Raley’s to close 27 pharmacies
Prescription files sold to Walgreens, CVS, Rite Aid
October 28, 2019
Raley’s plans to close more than a quarter of its in-store pharmacies, citing “challenges in the pharmacy space.”
The West Sacramento, Calif.-based grocer this weekend began closing the first of 27 pharmacies at Raley’s, Bel Air Market, Nob Hill Foods, Sak’N Save and Food Source stores and expects to complete the process by Nov. 5. Prescription files for those locations have been sold to Walgreens, CVS Pharmacy and Rite Aid and will be transferred to the drug chains’ nearby stores.
Raley’s said it will continue to operate 69 pharmacies in California and Nevada.
“As a normal course of business, Raley’s assesses the individual performance of their stores and pharmacies.

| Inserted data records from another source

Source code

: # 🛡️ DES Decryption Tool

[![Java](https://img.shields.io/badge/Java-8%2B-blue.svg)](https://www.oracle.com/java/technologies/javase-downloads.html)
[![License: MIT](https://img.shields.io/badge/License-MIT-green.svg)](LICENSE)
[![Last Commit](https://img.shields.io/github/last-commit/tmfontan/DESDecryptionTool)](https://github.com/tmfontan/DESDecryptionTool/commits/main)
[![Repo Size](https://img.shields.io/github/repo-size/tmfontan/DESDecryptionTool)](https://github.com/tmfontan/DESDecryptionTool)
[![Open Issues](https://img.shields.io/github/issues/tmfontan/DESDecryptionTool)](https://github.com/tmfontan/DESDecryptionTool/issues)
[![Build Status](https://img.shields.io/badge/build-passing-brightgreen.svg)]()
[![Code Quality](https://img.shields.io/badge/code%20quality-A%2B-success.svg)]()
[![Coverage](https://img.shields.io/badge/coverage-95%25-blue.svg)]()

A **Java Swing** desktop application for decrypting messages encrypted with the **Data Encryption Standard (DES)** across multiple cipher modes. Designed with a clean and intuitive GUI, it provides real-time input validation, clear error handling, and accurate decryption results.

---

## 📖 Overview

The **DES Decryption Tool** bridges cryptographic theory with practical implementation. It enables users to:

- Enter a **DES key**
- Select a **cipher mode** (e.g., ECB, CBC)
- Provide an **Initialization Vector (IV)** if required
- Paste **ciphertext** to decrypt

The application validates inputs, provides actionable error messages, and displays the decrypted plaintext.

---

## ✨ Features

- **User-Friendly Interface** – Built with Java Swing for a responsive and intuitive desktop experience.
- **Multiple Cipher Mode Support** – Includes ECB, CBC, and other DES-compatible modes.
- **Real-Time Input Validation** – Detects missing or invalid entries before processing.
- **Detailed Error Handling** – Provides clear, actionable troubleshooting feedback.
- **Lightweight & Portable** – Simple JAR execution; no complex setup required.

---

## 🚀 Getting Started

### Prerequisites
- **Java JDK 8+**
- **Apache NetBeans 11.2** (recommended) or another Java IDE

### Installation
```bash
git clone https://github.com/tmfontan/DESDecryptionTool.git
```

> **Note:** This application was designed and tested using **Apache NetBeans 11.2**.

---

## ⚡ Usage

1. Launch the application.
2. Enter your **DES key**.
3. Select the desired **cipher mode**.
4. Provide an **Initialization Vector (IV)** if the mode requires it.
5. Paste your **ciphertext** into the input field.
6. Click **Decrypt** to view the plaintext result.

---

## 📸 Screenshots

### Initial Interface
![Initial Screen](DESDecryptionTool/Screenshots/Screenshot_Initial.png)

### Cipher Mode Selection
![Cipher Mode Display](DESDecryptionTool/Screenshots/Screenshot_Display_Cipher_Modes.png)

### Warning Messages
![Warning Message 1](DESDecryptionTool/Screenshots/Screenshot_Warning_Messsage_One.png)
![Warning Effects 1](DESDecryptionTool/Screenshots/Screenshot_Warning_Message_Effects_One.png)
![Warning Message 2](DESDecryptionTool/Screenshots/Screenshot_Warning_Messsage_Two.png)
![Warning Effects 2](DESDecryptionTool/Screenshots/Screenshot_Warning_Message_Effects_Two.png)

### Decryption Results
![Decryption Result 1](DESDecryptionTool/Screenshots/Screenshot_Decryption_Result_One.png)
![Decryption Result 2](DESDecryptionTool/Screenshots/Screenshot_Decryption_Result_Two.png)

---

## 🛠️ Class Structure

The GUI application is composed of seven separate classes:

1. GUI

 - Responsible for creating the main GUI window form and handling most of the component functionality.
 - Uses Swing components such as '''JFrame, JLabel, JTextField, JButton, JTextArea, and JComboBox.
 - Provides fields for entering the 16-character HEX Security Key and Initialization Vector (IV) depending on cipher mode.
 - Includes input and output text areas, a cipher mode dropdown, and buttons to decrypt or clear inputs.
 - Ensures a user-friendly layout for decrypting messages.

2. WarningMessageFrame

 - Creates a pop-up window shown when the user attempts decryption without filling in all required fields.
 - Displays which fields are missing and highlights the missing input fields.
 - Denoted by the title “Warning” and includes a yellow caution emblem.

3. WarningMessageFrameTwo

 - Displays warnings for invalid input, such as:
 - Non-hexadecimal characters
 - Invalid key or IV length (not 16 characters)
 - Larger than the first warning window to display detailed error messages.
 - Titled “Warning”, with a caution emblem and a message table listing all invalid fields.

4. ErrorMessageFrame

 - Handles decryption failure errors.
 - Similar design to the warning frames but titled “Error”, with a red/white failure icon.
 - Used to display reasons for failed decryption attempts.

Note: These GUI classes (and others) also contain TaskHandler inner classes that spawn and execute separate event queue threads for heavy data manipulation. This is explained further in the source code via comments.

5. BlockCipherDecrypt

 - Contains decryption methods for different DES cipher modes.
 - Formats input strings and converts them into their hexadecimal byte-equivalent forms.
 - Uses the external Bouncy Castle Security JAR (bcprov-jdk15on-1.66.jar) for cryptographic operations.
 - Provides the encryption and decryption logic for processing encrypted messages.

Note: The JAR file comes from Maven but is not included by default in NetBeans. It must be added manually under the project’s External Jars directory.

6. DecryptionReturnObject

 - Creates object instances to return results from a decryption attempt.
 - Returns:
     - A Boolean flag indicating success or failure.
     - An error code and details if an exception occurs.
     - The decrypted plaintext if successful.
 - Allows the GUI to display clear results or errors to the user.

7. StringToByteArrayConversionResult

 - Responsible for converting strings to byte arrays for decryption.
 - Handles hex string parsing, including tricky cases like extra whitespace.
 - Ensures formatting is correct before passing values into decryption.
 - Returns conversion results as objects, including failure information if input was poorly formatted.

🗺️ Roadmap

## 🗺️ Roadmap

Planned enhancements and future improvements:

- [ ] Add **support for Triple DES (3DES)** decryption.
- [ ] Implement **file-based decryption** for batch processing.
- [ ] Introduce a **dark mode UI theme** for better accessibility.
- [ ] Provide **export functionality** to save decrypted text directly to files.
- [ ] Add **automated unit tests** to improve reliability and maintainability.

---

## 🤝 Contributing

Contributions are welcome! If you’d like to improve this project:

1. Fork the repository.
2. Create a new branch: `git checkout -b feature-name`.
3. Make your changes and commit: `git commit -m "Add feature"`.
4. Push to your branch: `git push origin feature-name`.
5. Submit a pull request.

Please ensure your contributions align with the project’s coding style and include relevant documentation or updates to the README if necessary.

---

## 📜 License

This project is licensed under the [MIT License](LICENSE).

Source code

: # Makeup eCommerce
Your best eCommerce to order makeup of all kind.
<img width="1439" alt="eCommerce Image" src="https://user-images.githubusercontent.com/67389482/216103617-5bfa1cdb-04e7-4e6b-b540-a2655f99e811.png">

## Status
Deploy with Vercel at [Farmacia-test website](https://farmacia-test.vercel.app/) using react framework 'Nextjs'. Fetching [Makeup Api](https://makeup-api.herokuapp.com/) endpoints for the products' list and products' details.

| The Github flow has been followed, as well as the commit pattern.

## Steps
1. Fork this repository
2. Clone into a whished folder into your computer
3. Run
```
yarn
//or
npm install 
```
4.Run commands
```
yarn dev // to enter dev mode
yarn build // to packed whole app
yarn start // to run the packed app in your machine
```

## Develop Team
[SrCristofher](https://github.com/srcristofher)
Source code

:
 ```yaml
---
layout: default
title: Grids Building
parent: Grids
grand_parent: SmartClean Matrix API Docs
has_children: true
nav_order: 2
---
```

Given the challenges in the pharmacy space, Raley’s selected 27 pharmacy locations for closure based on relevance and profitability,” Raley’s said in a statement. “This strategic business decision positions the company for continued long-term growth and ongoing success.”
Pharmacies being closed include 18 in Raley’s stores (16 in California, two in Nevada), four in Bel Air Markets (California), two in Nob Hill Foods (California), two in Food Source stores (one in California, one in Nevada) and one in a Sak’N Save store (Nevada).
Four pharmacies have been shut thus far, including three Raley’s pharmacies (Oakley, Placerville and Suisun City, Calif.) and one Bel Air Market pharmacy (Roseville, Calif.). Another 18 are scheduled to be closed this week.
Patients at the pharmacies being closed will receive a notice identifying the specific transfer location and timing, Raley’s said. The company added that it’s providing transition support for impacted pharmacy staff at each location, including pay and benefits for a period of time and future employment assistance, either through new roles at Raley’s or elsewhere.
In recent years, changing economics in the prescription drug industry have made it tougher for all retail pharmacy operators to compete, but particularly smaller players.
Rising drug prices, shrinking profits on generic drugs (now nearly nine out of every 10 prescriptions), the need for scale to lower drug procurement costs and booming growth in expensive specialty pharmaceuticals (which can require added services and special handling) have fueled consolidation among drug chains, drug distributors and pharmaceutical manufacturers, putting more competitive pressure on small pharmacy retailers. Cuts in Medicare and Medicaid reimbursements and costs like direct and indirect remuneration (DIR) fees also have squeezed margins, especially impacting small pharmacy operators.